[Start of Attachment]
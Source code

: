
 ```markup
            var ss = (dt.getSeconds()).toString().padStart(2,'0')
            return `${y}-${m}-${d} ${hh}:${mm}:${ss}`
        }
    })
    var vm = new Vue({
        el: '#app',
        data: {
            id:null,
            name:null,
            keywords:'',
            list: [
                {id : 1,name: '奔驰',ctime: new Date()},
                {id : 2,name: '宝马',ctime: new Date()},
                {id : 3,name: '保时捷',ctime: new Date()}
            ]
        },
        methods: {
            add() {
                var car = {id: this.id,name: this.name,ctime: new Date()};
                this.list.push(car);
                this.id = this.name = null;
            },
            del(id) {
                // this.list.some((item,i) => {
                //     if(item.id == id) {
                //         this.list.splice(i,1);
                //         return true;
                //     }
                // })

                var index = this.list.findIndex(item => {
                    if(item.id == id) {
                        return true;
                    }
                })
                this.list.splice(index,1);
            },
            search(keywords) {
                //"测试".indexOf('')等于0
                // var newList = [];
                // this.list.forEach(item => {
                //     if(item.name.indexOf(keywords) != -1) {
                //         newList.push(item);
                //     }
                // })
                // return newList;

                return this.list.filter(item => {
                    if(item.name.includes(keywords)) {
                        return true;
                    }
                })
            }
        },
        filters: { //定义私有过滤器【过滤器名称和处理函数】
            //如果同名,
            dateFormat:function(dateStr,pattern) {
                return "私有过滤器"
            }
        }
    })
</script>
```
[End of Attachment]
### WHAT YOU ARE ASKED TO DO
In the entries above, find each line with "item" and copy it.

### EXPECTED ANSWER
                // this.list.some((item,i) => {
                //     if(item.id == id) {
                var index = this.list.findIndex(item => {
                    if(item.id == id) {
                // this.list.forEach(item => {
                //     if(item.name.indexOf(keywords) != -1) {
                //         newList.push(item);
                return this.list.filter(item => {
                    if(item.name.includes(keywords)) {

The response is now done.